(Pictures paired with source code)
* * * * *

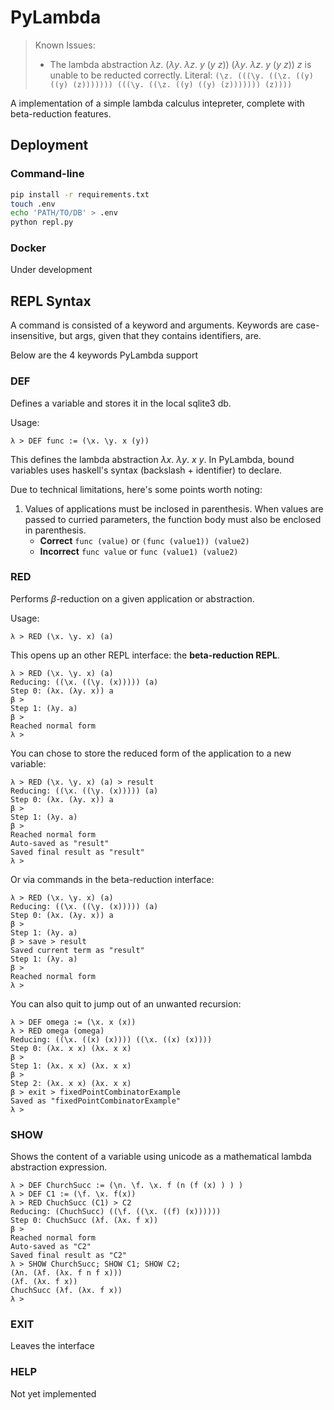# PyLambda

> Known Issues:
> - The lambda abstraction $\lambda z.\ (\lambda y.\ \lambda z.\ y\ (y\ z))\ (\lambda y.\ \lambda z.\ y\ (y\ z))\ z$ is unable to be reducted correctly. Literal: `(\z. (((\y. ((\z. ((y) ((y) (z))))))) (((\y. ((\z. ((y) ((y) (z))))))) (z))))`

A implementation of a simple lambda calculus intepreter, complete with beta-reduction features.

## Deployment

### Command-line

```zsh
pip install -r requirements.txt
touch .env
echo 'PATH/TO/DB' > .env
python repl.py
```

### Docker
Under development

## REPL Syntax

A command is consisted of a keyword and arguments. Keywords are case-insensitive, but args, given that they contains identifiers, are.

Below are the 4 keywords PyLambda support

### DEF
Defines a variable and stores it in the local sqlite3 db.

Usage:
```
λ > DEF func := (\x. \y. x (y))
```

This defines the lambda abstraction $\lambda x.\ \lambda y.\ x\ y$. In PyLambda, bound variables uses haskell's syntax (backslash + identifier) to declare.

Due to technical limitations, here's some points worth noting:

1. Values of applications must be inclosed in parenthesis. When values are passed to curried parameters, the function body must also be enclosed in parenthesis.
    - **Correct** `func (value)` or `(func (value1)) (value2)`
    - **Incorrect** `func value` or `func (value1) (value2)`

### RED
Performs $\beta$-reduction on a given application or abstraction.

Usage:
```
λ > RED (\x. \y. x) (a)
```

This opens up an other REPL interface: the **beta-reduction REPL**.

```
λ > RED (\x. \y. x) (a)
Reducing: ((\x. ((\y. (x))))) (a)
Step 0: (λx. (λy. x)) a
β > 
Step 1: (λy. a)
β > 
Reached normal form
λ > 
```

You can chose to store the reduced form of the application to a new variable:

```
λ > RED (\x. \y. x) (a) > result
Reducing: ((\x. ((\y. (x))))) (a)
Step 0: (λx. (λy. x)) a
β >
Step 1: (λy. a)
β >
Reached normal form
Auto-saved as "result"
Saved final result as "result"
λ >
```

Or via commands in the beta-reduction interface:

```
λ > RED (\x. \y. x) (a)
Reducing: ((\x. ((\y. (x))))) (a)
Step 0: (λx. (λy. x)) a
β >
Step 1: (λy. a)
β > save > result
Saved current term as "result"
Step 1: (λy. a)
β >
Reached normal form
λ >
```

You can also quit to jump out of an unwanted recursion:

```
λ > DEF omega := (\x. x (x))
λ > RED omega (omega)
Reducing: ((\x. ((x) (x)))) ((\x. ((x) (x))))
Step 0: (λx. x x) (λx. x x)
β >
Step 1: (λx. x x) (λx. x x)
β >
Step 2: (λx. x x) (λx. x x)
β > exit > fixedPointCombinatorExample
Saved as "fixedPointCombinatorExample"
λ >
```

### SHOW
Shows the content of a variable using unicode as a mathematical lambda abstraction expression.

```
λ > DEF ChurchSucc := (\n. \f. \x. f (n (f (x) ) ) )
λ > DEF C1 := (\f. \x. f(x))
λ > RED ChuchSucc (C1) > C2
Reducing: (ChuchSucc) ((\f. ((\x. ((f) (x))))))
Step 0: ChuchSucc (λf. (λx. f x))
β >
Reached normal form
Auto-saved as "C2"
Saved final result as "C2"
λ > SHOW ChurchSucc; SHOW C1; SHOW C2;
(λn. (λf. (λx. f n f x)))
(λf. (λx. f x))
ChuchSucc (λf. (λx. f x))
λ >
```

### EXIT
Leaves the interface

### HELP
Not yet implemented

* * * * *

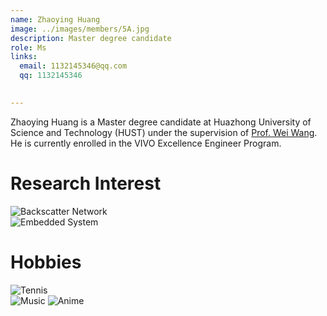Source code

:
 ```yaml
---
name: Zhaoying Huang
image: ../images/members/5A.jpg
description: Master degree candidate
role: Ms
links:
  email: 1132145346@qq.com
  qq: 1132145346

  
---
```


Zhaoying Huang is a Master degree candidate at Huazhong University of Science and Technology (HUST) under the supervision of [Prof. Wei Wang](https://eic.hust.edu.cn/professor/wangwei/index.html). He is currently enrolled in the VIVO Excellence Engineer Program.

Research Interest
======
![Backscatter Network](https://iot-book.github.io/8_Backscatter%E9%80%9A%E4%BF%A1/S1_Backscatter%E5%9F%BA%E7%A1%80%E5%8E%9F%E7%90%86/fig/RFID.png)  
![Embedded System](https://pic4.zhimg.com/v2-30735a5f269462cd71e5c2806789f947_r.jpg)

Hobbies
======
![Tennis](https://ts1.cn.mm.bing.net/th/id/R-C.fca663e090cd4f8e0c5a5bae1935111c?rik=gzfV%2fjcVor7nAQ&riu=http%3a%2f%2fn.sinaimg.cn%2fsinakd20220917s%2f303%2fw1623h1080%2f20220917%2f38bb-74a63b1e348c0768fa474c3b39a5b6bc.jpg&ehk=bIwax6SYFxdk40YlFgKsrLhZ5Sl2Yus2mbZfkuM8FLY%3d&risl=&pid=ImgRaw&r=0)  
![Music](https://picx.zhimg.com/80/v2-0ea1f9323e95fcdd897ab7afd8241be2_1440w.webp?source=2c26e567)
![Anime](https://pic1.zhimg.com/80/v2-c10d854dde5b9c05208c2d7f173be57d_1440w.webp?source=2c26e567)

* * * * *

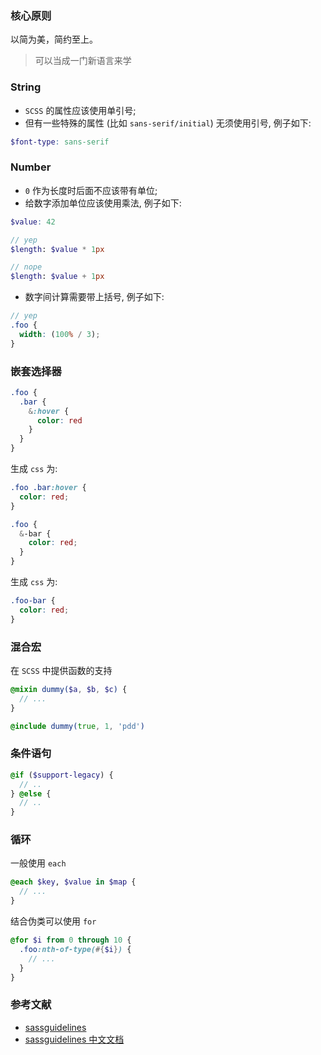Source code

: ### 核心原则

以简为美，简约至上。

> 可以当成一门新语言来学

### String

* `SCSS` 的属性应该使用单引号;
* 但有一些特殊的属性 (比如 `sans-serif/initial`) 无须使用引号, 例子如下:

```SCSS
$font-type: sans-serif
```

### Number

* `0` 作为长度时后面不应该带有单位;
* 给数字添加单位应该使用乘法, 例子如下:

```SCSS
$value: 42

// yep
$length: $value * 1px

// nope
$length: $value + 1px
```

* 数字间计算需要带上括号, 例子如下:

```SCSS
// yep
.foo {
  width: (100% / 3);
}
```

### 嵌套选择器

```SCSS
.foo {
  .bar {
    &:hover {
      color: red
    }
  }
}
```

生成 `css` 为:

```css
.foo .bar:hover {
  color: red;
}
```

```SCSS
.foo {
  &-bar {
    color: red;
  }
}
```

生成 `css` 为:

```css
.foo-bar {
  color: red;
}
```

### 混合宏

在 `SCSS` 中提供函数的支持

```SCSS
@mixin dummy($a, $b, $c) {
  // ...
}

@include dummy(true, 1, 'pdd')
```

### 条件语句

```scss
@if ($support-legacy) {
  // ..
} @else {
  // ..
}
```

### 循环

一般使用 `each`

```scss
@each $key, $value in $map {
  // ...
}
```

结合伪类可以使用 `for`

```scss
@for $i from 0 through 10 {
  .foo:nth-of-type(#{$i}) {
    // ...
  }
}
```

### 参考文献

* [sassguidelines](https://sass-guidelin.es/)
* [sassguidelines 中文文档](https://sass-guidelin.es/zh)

* * * * *

> **What is being asked**
With "ChurchSucc" as the string to match, show every line of the entries above that has it.

> **Result of the exercise**
λ > DEF ChurchSucc := (\n. \f. \x. f (n (f (x) ) ) )
λ > SHOW ChurchSucc; SHOW C1; SHOW C2;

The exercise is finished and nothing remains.